A mountain biking pump track will be built at Anstey Park – but the controversy surrounding the £80,000 project refuses to go away.

It stems from a public consultation held in January in which 93 per cent of respondents backed the scheme after Alton Town Council said it would be constructed at “no cost to the taxpayer”.

Town clerk Leah Coney clarified this as “no funds generated through council tax” and the town council kept that pledge by using £40,000 earned by leasing land to EE for a phone mast and securing £57,450 of Community Infrastructure Levy developers’ cash from East Hampshire District Council.

East Hampshire will also decide on a £17,500 grant from its Supporting Communities Fund this month. The extra money is earmarked for the possible addition of solar floodlighting.

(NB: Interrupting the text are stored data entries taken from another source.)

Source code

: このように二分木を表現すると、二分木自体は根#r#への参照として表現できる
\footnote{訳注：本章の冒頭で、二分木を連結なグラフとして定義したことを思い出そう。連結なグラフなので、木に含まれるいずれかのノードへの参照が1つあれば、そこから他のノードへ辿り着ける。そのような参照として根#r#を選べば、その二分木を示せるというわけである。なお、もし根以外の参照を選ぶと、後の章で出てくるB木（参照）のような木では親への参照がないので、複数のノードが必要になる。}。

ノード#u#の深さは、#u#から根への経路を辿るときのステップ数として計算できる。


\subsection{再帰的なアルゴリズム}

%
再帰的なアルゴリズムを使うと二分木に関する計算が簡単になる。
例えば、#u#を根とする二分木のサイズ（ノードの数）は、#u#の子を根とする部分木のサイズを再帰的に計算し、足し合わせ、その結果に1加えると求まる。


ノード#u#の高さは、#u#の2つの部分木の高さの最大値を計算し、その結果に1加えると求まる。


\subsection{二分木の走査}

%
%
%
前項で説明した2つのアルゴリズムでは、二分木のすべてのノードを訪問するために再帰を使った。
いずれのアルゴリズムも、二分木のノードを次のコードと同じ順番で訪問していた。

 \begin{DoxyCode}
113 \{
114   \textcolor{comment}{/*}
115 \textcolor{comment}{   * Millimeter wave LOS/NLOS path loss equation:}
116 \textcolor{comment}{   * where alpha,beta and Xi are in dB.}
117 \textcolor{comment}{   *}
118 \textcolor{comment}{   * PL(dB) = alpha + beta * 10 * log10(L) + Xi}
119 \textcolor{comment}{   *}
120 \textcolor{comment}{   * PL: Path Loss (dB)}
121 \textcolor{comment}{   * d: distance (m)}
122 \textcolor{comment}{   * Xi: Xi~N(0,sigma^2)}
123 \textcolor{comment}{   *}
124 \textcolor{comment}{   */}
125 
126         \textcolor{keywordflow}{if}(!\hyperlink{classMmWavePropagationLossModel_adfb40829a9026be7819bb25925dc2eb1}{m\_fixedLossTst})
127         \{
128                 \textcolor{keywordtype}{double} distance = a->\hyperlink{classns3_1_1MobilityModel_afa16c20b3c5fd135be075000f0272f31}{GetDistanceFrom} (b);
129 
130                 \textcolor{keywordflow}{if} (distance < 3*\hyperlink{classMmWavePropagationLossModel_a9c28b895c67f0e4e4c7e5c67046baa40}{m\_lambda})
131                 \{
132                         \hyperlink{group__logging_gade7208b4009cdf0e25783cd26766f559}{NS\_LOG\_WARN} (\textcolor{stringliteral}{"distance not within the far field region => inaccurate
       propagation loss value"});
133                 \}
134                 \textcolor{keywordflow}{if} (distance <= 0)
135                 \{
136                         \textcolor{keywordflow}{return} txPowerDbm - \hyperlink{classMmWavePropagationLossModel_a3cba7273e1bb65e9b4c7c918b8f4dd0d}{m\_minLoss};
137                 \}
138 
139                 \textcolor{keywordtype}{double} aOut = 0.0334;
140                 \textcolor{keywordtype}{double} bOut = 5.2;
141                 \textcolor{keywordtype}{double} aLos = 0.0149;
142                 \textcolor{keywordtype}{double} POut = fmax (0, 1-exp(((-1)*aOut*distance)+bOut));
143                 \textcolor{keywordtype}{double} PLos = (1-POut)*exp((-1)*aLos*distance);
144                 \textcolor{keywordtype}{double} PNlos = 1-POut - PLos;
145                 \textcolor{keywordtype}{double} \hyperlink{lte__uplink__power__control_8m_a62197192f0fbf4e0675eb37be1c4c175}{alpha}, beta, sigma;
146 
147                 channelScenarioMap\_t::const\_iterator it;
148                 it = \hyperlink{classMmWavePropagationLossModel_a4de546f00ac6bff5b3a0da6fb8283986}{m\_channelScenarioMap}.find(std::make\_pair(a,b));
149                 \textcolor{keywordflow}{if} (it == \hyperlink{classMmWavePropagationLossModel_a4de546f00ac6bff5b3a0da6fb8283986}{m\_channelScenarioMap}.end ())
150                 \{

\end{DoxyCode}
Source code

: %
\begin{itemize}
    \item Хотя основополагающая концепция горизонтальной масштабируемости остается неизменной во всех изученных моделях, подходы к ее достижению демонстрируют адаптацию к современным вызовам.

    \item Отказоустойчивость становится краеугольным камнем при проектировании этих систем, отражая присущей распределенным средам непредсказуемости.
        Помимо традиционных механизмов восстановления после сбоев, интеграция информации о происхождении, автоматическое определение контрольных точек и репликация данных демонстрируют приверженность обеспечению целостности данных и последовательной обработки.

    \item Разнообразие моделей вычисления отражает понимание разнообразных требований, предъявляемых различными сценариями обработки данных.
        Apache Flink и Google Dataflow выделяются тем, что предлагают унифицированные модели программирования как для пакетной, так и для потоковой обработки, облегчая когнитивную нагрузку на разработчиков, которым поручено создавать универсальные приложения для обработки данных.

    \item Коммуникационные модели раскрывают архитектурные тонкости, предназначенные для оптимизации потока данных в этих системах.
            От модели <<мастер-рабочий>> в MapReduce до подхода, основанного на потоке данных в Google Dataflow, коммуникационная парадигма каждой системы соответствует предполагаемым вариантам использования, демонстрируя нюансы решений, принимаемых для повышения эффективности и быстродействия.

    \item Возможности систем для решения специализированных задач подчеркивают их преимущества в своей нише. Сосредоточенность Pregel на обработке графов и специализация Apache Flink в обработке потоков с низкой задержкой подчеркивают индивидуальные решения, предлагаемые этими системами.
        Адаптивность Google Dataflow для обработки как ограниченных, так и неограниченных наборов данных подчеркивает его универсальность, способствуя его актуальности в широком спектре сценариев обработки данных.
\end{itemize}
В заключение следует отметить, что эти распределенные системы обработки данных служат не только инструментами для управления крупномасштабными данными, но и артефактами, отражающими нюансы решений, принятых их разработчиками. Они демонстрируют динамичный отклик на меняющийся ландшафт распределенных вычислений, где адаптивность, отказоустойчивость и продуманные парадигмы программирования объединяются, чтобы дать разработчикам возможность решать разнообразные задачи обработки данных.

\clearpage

At its full council meeting on July 27, Alton Town Council approved the track by five votes to one, with only six of the 13 councillors attending.

The dissenting voice belonged to Cllr Graham Hill, who said: “The consultation was fundamentally flawed. The money is not taxpayers’ money but it certainly is public money. Putting it in terms of the precept is rather misleading. I think that statement in the consultation misled the public and we got misleading results.

“It addresses a very small section of the community. It is very niche and not good use of public funds.”

Of the survey, Cllr Suzie Burns said: “Could it have been phrased better? Possibly. We had 297 responses but would it have changed those? There was very little reference to where the money was coming from.”